How do you build a draw schedule?

Start from the scope and total contract price, then break the job into logical stages a customer or lender can verify — for example deposit, foundation, framing, dry-in, rough-ins, drywall, finishes, and final. Assign a dollar amount or percentage to each so the draws sum to the contract total.

Tie each draw to an objective, inspectable trigger rather than a calendar date alone. Front-loading draws is tempting but risky: lenders push back on it, and over-billing early leaves you exposed if the job stalls. A balanced schedule that roughly matches money received to costs incurred protects both sides and keeps you from financing the job yourself.

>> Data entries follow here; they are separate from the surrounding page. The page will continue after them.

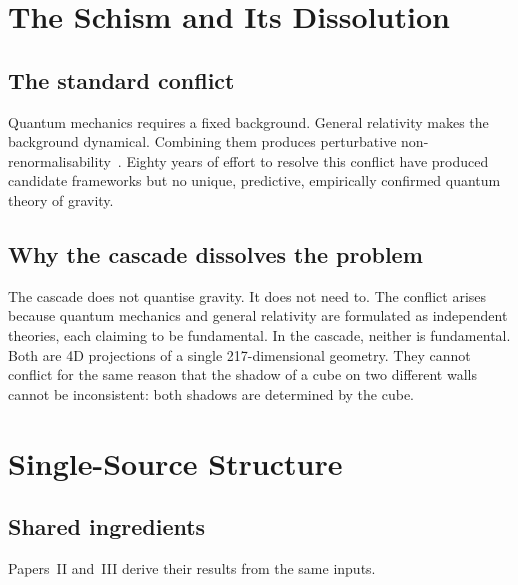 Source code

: \documentclass[12pt,a4paper]{article}
\begin{document}
\tableofcontents
\newpage

\section{The Schism and Its Dissolution}\label{sec:the-schism-and-its-dissolution}

\subsection{The standard conflict}

Quantum mechanics requires a fixed background. General relativity makes the
background dynamical. Combining them produces perturbative
non-renormalisability~\cite{goroff}. Eighty years of effort to resolve this
conflict have produced candidate frameworks but no unique, predictive,
empirically confirmed quantum theory of gravity.

\subsection{Why the cascade dissolves the problem}

The cascade does not quantise gravity. It does not need to. The conflict
arises because quantum mechanics and general relativity are formulated as
independent theories, each claiming to be fundamental. In the cascade,
neither is fundamental. Both are 4D projections of a single 217-dimensional
geometry. They cannot conflict for the same reason that the shadow of a cube
on two different walls cannot be inconsistent: both shadows are determined by
the cube.

\section{Single-Source Structure}\label{sec:single-source-structure}

\subsection{Shared ingredients}

Papers~II and~III derive their results from the same inputs.
\end{document}
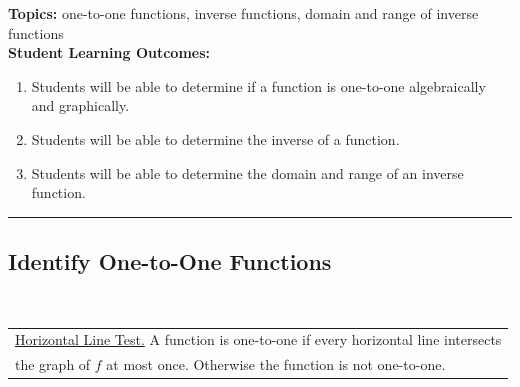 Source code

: 


\noindent \textbf{Topics:}  one-to-one functions, inverse functions, domain and range of inverse functions\\

\noindent \textbf{Student Learning Outcomes:}
\begin{enumerate}
\item Students will be able to determine if a function is one-to-one algebraically and graphically.
\item Students will be able to determine the inverse of a function.
\item Students will be able to determine the domain and range of an inverse function.
\end{enumerate}

\hrule 

\bigskip

\subsection{Identify One-to-One Functions} ~


\noindent \begin{tabular}{ | l  |} \hline
\noindent \underline{Horizontal Line Test.} A function is one-to-one if every horizontal line intersects \\ the graph of $f$ at most once. Otherwise the function is not one-to-one. \\  \hline
\end{tabular} 

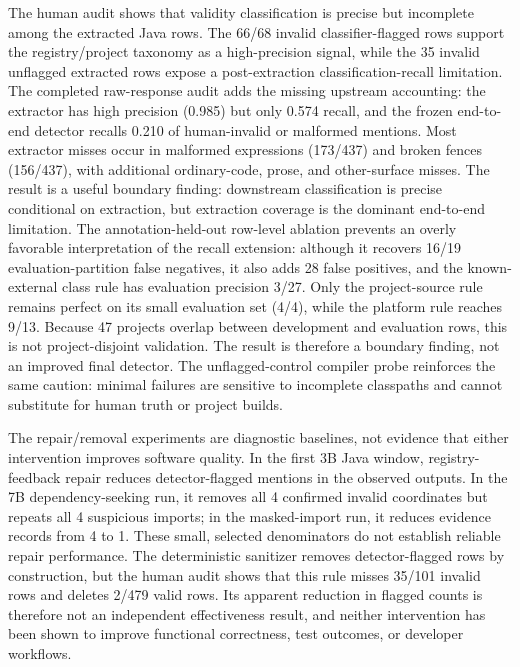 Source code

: \documentclass[pdflatex,sn-basic]{sn-jnl}
\newcommand{\codeid}[1]{\texttt{\detokenize{#1}}}
\begin{document}
The human audit shows that validity classification is precise but incomplete among the extracted Java rows. The 66/68 invalid classifier-flagged rows support the registry/project taxonomy as a high-precision signal, while the 35 invalid unflagged extracted rows expose a post-extraction classification-recall limitation. The completed raw-response audit adds the missing upstream accounting: the extractor has high precision (0.985) but only 0.574 recall, and the frozen end-to-end detector recalls 0.210 of human-invalid or malformed mentions. Most extractor misses occur in malformed expressions (173/437) and broken fences (156/437), with additional ordinary-code, prose, and other-surface misses. The result is a useful boundary finding: downstream classification is precise conditional on extraction, but extraction coverage is the dominant end-to-end limitation. The annotation-held-out row-level ablation prevents an overly favorable interpretation of the recall extension: although it recovers 16/19 evaluation-partition false negatives, it also adds 28 false positives, and the known-external class rule has evaluation precision 3/27. Only the project-source rule remains perfect on its small evaluation set (4/4), while the platform rule reaches 9/13. Because 47 projects overlap between development and evaluation rows, this is not project-disjoint validation. The result is therefore a boundary finding, not an improved final detector. The unflagged-control compiler probe reinforces the same caution: minimal \codeid{javac} failures are sensitive to incomplete classpaths and cannot substitute for human truth or project builds.

The repair/removal experiments are diagnostic baselines, not evidence that either intervention improves software quality. In the first 3B Java window, registry-feedback repair reduces detector-flagged mentions in the observed outputs. In the 7B dependency-seeking run, it removes all 4 confirmed invalid coordinates but repeats all 4 suspicious imports; in the masked-import run, it reduces evidence records from 4 to 1. These small, selected denominators do not establish reliable repair performance. The deterministic sanitizer removes detector-flagged rows by construction, but the human audit shows that this rule misses 35/101 invalid rows and deletes 2/479 valid rows. Its apparent reduction in flagged counts is therefore not an independent effectiveness result, and neither intervention has been shown to improve functional correctness, test outcomes, or developer workflows.
\end{document}
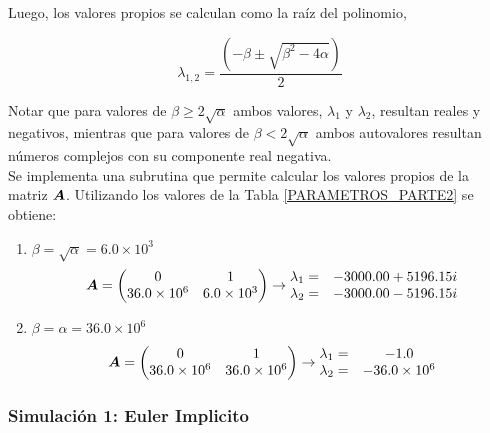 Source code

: Luego, los valores propios se calculan como la raíz del polinomio,

\begin{equation}
\lambda_{1,2} = \dfrac{( -\beta \pm \sqrt{ \beta^2 - 4 \alpha})}{2}
\end{equation}

Notar que para valores de $\beta \geq 2\sqrt{\alpha}$ ambos valores, $\lambda_1$ y $\lambda_2$, resultan reales y negativos, mientras que para valores de $\beta < 2\sqrt{\alpha}$ ambos autovalores resultan números complejos con su componente real negativa. \\

Se implementa una subrutina que permite calcular los valores propios de la matriz $\boldsymbol{A}$. Utilizando los valores de la Tabla \ref{PARAMETROS_PARTE2} se obtiene:
\begin{enumerate} [label=(\alph*)]
\item $\beta = \sqrt{\alpha} = 6.0 \times 10^3 $
\begin{equation}
\boldsymbol{A} = \begin{pmatrix} 0 & 1 \\ 36.0 \times 10^6 & 6.0 \times 10^3 \end{pmatrix} \rightarrow 
\begin{matrix} \lambda_1 = & -3000.00 + 5196.15 i \\ \lambda_2 = & -3000.00 - 5196.15 i \end{matrix}
\end{equation} 
\item $\beta = \alpha =  36.0 \times 10^6 $
\begin{equation}
\boldsymbol{A} = \begin{pmatrix} 0 & 1 \\ 36.0 \times 10^6 & 36.0 \times 10^6 \end{pmatrix} \rightarrow 
\begin{matrix} \lambda_1 = & -1.0 \\ \lambda_2 = & -36.0 \times 10^6 \end{matrix}
\end{equation} 
\end{enumerate}


\subsubsection{Simulación 1: Euler Implicito}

Account for the deposit and retainage in the schedule. A deposit reduces what's collected on later draws, and a retainage percentage held from each draw means the final draw carries the accumulated retention release.

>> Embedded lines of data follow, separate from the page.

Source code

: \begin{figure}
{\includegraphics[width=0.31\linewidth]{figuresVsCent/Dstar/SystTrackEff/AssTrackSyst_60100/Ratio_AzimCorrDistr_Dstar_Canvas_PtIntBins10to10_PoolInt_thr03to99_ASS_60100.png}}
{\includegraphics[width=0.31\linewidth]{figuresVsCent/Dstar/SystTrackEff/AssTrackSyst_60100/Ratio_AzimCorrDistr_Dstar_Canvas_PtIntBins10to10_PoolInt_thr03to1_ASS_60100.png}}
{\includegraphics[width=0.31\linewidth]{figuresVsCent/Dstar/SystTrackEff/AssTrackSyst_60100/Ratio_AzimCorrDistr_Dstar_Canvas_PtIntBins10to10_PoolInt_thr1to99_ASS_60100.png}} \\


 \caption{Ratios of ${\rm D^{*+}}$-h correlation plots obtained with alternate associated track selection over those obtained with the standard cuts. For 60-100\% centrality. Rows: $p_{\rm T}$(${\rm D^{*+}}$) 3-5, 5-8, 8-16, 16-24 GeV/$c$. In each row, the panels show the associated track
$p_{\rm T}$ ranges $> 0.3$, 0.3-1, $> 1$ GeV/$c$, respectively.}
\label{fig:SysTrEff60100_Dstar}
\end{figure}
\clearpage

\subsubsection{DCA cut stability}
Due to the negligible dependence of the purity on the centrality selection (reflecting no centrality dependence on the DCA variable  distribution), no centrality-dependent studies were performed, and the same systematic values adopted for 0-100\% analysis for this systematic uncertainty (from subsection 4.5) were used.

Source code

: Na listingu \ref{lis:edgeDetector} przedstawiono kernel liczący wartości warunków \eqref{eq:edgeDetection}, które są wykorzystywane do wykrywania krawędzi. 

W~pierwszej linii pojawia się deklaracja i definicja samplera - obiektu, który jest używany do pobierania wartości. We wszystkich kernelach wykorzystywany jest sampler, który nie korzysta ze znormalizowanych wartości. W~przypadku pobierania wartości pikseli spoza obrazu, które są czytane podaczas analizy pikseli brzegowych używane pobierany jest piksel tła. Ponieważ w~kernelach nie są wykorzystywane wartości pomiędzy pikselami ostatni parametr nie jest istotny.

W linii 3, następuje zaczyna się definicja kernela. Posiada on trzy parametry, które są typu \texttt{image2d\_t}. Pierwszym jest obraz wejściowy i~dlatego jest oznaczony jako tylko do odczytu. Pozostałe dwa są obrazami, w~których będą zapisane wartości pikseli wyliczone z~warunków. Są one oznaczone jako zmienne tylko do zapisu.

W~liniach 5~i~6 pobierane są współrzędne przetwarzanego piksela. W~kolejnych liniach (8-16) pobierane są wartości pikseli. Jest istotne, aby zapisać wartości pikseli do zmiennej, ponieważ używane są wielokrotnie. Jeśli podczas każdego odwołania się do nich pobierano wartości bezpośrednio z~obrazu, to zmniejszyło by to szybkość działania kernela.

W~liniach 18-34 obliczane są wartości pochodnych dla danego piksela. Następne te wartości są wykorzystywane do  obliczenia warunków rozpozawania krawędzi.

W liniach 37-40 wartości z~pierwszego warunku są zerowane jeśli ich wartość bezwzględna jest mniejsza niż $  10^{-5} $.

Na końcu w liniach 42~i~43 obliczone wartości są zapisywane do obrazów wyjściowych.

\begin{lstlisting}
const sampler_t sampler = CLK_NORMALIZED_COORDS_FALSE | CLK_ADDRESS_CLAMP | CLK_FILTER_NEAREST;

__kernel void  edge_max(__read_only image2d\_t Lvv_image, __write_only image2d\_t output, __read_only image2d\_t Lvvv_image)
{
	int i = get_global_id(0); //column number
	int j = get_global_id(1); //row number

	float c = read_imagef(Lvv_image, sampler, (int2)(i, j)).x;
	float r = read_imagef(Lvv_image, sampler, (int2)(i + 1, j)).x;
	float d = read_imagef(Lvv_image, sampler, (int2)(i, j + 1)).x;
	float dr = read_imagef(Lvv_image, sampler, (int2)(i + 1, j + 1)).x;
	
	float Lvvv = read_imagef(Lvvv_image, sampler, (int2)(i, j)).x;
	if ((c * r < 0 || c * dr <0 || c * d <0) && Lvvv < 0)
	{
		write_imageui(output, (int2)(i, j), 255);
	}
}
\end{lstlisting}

Draw schedule vs. schedule of values

They are related but not the same. A schedule of values breaks the contract sum into line items of work and is used to measure how complete each item is. A draw schedule is about timing and triggers — when money is released. On many jobs the draw schedule is derived from the schedule of values, but a draw schedule can also be a simple milestone-based list.

Simple Contractor CRM connects this end to end: a line-item estimate becomes the contract, you bill progress draws against it, apply deposits and retainage, and record payments as they come in. Online card payments are planned at launch; today the app records payments and tracks the receivable so you always know what each draw still owes.

Worked example

On a $200,000 build, a simple five-draw schedule might run: 10% deposit at signing ($20,000), 20% at foundation ($40,000), 25% at framing complete ($50,000), 25% at rough-ins passed ($50,000), and 20% at final completion ($40,000).

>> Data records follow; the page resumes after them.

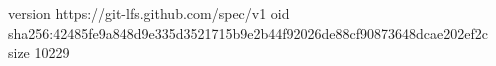 version https://git-lfs.github.com/spec/v1
oid sha256:42485fe9a848d9e335d3521715b9e2b44f92026de88cf90873648dcae202ef2c
size 10229
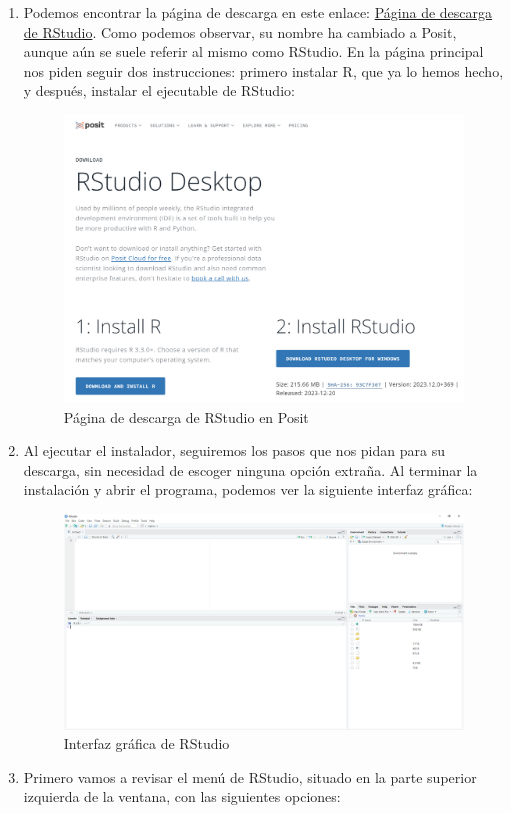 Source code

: \documentclass[parskip=full]{scrartcl}
\begin{document}
\begin{enumerate}

\item 
Podemos encontrar la página de descarga en este enlace: \href{https://posit.co/download/rstudio-desktop/}{Página de descarga de RStudio}. Como podemos observar, su nombre ha cambiado a Posit, aunque aún se suele referir al mismo como RStudio. En la página principal nos piden seguir dos instrucciones: primero instalar R, que ya lo hemos hecho, y después, instalar el ejecutable de RStudio:
\begin{figure}[H]
\centering
\includegraphics[width=0.7\linewidth]{images/imagen1.png}
\caption{\label{fig:posit_rstudio}Página de descarga de RStudio en Posit}
\end{figure}

\item
Al ejecutar el instalador, seguiremos los pasos que nos pidan para su descarga, sin necesidad de escoger ninguna opción extraña. Al terminar la instalación y abrir el programa, podemos ver la siguiente interfaz gráfica:
\begin{figure}[H]
\centering
\includegraphics[width=0.7\linewidth]{images/imagen2.png}
\caption{\label{fig:rstudio_graphic_interface}Interfaz gráfica de RStudio}
\end{figure}

\item 
Primero vamos a revisar el menú de RStudio, situado en la parte superior izquierda de la ventana, con las siguientes opciones:


\end{enumerate}
\end{document}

Add 10% retainage held from each non-deposit draw and the numbers shift: you collect $36,000 instead of $40,000 at foundation, and so on, with the $18,000 of accumulated retainage (10% of the $180,000 in non-deposit draws) released with or after the final draw once the work is accepted.

Frequently asked

Who sets the draw schedule?
On financed jobs the lender usually controls it and inspects before funding each draw. On owner-paid jobs the contractor and owner negotiate it as part of the contract.
How many draws should a job have?
There's no fixed number — small remodels may use three to five draws while a custom home can have ten or more, each tied to a verifiable stage of completion.
Can I front-load a draw schedule?
It's risky and lenders resist it. Heavily front-loaded draws leave the paying party exposed if the job stalls, so keep draws roughly aligned with the work and costs in each stage.
What's the difference between a draw and an invoice?
A draw is the release of funds at a milestone; the invoice (or pay application) is the document you submit to request that draw.